**To do:**
Take the listing that follows and copy it precisely.

**Exercise data:**
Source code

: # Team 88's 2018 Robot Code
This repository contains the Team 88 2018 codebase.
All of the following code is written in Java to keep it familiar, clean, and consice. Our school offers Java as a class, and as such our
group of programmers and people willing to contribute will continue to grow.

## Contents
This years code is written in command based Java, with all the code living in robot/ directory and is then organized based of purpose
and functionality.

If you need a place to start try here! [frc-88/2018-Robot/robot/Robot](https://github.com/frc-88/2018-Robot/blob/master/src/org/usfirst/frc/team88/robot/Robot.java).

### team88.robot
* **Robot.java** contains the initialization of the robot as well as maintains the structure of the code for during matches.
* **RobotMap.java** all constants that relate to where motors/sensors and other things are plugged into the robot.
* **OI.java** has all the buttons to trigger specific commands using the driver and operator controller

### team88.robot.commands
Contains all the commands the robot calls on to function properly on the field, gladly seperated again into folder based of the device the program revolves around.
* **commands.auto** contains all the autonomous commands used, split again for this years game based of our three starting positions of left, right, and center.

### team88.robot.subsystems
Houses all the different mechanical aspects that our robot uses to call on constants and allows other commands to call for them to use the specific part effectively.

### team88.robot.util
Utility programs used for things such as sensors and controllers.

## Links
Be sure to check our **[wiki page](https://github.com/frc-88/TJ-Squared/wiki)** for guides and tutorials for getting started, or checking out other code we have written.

**Solution to the problem:**
Source code

: # Team 88's 2018 Robot Code
This repository contains the Team 88 2018 codebase.
All of the following code is written in Java to keep it familiar, clean, and consice. Our school offers Java as a class, and as such our
group of programmers and people willing to contribute will continue to grow.

## Contents
This years code is written in command based Java, with all the code living in robot/ directory and is then organized based of purpose
and functionality.

If you need a place to start try here! [frc-88/2018-Robot/robot/Robot](https://github.com/frc-88/2018-Robot/blob/master/src/org/usfirst/frc/team88/robot/Robot.java).

### team88.robot
* **Robot.java** contains the initialization of the robot as well as maintains the structure of the code for during matches.
* **RobotMap.java** all constants that relate to where motors/sensors and other things are plugged into the robot.
* **OI.java** has all the buttons to trigger specific commands using the driver and operator controller

### team88.robot.commands
Contains all the commands the robot calls on to function properly on the field, gladly seperated again into folder based of the device the program revolves around.
* **commands.auto** contains all the autonomous commands used, split again for this years game based of our three starting positions of left, right, and center.

### team88.robot.subsystems
Houses all the different mechanical aspects that our robot uses to call on constants and allows other commands to call for them to use the specific part effectively.

### team88.robot.util
Utility programs used for things such as sensors and controllers.

## Links
Be sure to check our **[wiki page](https://github.com/frc-88/TJ-Squared/wiki)** for guides and tutorials for getting started, or checking out other code we have written.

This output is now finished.